If you are searching for quaintness in people, you will find it in the pub; not the quaintness which is objectionable, but the quaintness which reveals character.
I know a parson with a straggling parish who is a regular visitor to a small pub — not drinking, but sitting quietly by a window in the late afternoon, examining stamps. The old car has carried him that day over miles of roads that are mere bush tracks. He has called on a dozen families. Now with a magnifying glass he pursues his hobby.
Here is a brilliant mining engineer who sips his gin slowly as he chats to you, not about his work, but about philosophy and the meaning of life. In an hour he will stroll across the hills to his sheltered two-roomed home in a valley; he will grill a steak. Then he will sit far into the night reading. But early in the morning he will be at the mine.
I know a man who shows you his antique furniture with pride, and ends with the remark: “I picked up most of it from little pubs in northern Victoria. Each piece has a story. You never know what you’ll find in those pubs.”
Victoria, perhaps more than any other of the Australian States, was born in a pub. Its settlement was planned across the bar of the Cornwall Hotel in Launceston in the days when John Pascoe Fawkner conducted it. Fawkner built Melbourne’s first pub, produced the first newspaper in his Collins Street pub, and established there as well the first reading room and library.
“A shilling for a drink and a free read thrown in,” was the principle of that early reading room. Melbourne’s early pubs were social centres, meeting places for societies and public bodies, election booths, and headquarters of political organisations. Many movements were launched from them, and many exploratory expeditions were planned in them. Victorian Freemasonry had its birth in a pub. Melbourne’s first race meeting was planned in Fawkner’s hotel. The first anglers’ club, and the first “protection” meeting were held in pubs, too.
Another pub was the scene of the meeting which elected Mr A. Cunninghame as delegate to represent the interests of the people of the colony in London. He was a type of Agent-General.
The pub is linked closely with the development of a transport in Victoria. Most of the early coach routes followed the pubs and most of the coaches started their journeys from pubs. Cobb and Co.’s coaches left from the Albion in Bourke Street. In some of the old pubs today you still find the old stables these coach-men used. Quite a well-preserved stable exists in a hotel at Heidelberg. It was used once by coachmen plying between Melbourne and districts beyond Heidelberg. The change from stables in pub yards to garages marks the evolution of transport in Victoria.
But there is tragedy in the history of the pub as it relates to the history of transport. Here and there you come across a pub called The Railway Hotel. But there is not a railway within miles. Why? Merely because some investor visioned the day when a railway line would run through that area, thought of big trade, built the hotel in readiness, then sat down and waited for the railway which perverse surveyors ran in another direction.

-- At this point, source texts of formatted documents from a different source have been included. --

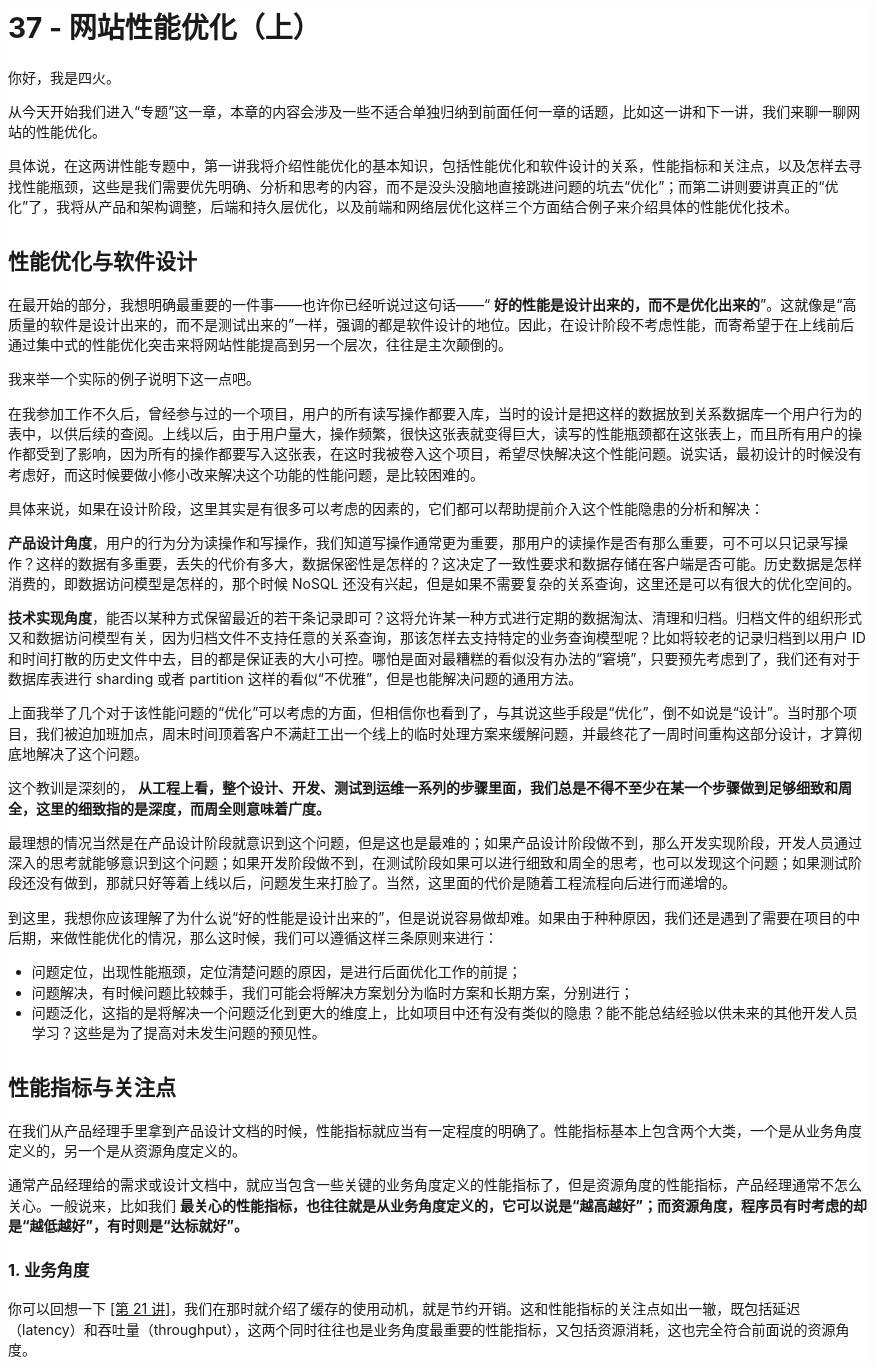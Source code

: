 
# 37 - 网站性能优化（上）

你好，我是四火。

从今天开始我们进入“专题”这一章，本章的内容会涉及一些不适合单独归纳到前面任何一章的话题，比如这一讲和下一讲，我们来聊一聊网站的性能优化。

具体说，在这两讲性能专题中，第一讲我将介绍性能优化的基本知识，包括性能优化和软件设计的关系，性能指标和关注点，以及怎样去寻找性能瓶颈，这些是我们需要优先明确、分析和思考的内容，而不是没头没脑地直接跳进问题的坑去“优化”；而第二讲则要讲真正的“优化”了，我将从产品和架构调整，后端和持久层优化，以及前端和网络层优化这样三个方面结合例子来介绍具体的性能优化技术。

## 性能优化与软件设计

在最开始的部分，我想明确最重要的一件事——也许你已经听说过这句话——“ **好的性能是设计出来的，而不是优化出来的**”。这就像是“高质量的软件是设计出来的，而不是测试出来的”一样，强调的都是软件设计的地位。因此，在设计阶段不考虑性能，而寄希望于在上线前后通过集中式的性能优化突击来将网站性能提高到另一个层次，往往是主次颠倒的。

我来举一个实际的例子说明下这一点吧。

在我参加工作不久后，曾经参与过的一个项目，用户的所有读写操作都要入库，当时的设计是把这样的数据放到关系数据库一个用户行为的表中，以供后续的查阅。上线以后，由于用户量大，操作频繁，很快这张表就变得巨大，读写的性能瓶颈都在这张表上，而且所有用户的操作都受到了影响，因为所有的操作都要写入这张表，在这时我被卷入这个项目，希望尽快解决这个性能问题。说实话，最初设计的时候没有考虑好，而这时候要做小修小改来解决这个功能的性能问题，是比较困难的。

具体来说，如果在设计阶段，这里其实是有很多可以考虑的因素的，它们都可以帮助提前介入这个性能隐患的分析和解决：

**产品设计角度**，用户的行为分为读操作和写操作，我们知道写操作通常更为重要，那用户的读操作是否有那么重要，可不可以只记录写操作？这样的数据有多重要，丢失的代价有多大，数据保密性是怎样的？这决定了一致性要求和数据存储在客户端是否可能。历史数据是怎样消费的，即数据访问模型是怎样的，那个时候 NoSQL 还没有兴起，但是如果不需要复杂的关系查询，这里还是可以有很大的优化空间的。

**技术实现角度**，能否以某种方式保留最近的若干条记录即可？这将允许某一种方式进行定期的数据淘汰、清理和归档。归档文件的组织形式又和数据访问模型有关，因为归档文件不支持任意的关系查询，那该怎样去支持特定的业务查询模型呢？比如将较老的记录归档到以用户 ID 和时间打散的历史文件中去，目的都是保证表的大小可控。哪怕是面对最糟糕的看似没有办法的“窘境”，只要预先考虑到了，我们还有对于数据库表进行 sharding 或者 partition 这样的看似“不优雅”，但是也能解决问题的通用方法。

上面我举了几个对于该性能问题的“优化”可以考虑的方面，但相信你也看到了，与其说这些手段是“优化”，倒不如说是“设计”。当时那个项目，我们被迫加班加点，周末时间顶着客户不满赶工出一个线上的临时处理方案来缓解问题，并最终花了一周时间重构这部分设计，才算彻底地解决了这个问题。

这个教训是深刻的， **从工程上看，整个设计、开发、测试到运维一系列的步骤里面，我们总是不得不至少在某一个步骤做到足够细致和周全，这里的细致指的是深度，而周全则意味着广度。**

最理想的情况当然是在产品设计阶段就意识到这个问题，但是这也是最难的；如果产品设计阶段做不到，那么开发实现阶段，开发人员通过深入的思考就能够意识到这个问题；如果开发阶段做不到，在测试阶段如果可以进行细致和周全的思考，也可以发现这个问题；如果测试阶段还没有做到，那就只好等着上线以后，问题发生来打脸了。当然，这里面的代价是随着工程流程向后进行而递增的。

到这里，我想你应该理解了为什么说“好的性能是设计出来的”，但是说说容易做却难。如果由于种种原因，我们还是遇到了需要在项目的中后期，来做性能优化的情况，那么这时候，我们可以遵循这样三条原则来进行：

- 问题定位，出现性能瓶颈，定位清楚问题的原因，是进行后面优化工作的前提；
- 问题解决，有时候问题比较棘手，我们可能会将解决方案划分为临时方案和长期方案，分别进行；
- 问题泛化，这指的是将解决一个问题泛化到更大的维度上，比如项目中还有没有类似的隐患？能不能总结经验以供未来的其他开发人员学习？这些是为了提高对未发生问题的预见性。

## 性能指标与关注点

在我们从产品经理手里拿到产品设计文档的时候，性能指标就应当有一定程度的明确了。性能指标基本上包含两个大类，一个是从业务角度定义的，另一个是从资源角度定义的。

通常产品经理给的需求或设计文档中，就应当包含一些关键的业务角度定义的性能指标了，但是资源角度的性能指标，产品经理通常不怎么关心。一般说来，比如我们 **最关心的性能指标，也往往就是从业务角度定义的，它可以说是“越高越好”；而资源角度，程序员有时考虑的却是“越低越好”，有时则是“达标就好”。**

### 1\. 业务角度

你可以回想一下 [\[第 21 讲\]](https://time.geekbang.org/column/article/156886)，我们在那时就介绍了缓存的使用动机，就是节约开销。这和性能指标的关注点如出一辙，既包括延迟（latency）和吞吐量（throughput），这两个同时往往也是业务角度最重要的性能指标，又包括资源消耗，这也完全符合前面说的资源角度。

Let us end with a story and a remark made to me by the cheeriest pub keeper I know in Australia — a plump, friendly woman well over middle-age and known far and wide as The Duchess. She told me once: “My pub is a home for those who care to make it that. No one will ever drink himself poor in here. I offer them friendship if they want it, a few cheery hours in a long life, if they can’t find it elsewhere. And just a little ale to enliven talk about everything under and above the sun.”
That is why I defend the pub.
– Melbourne Herald, November 9, 1939.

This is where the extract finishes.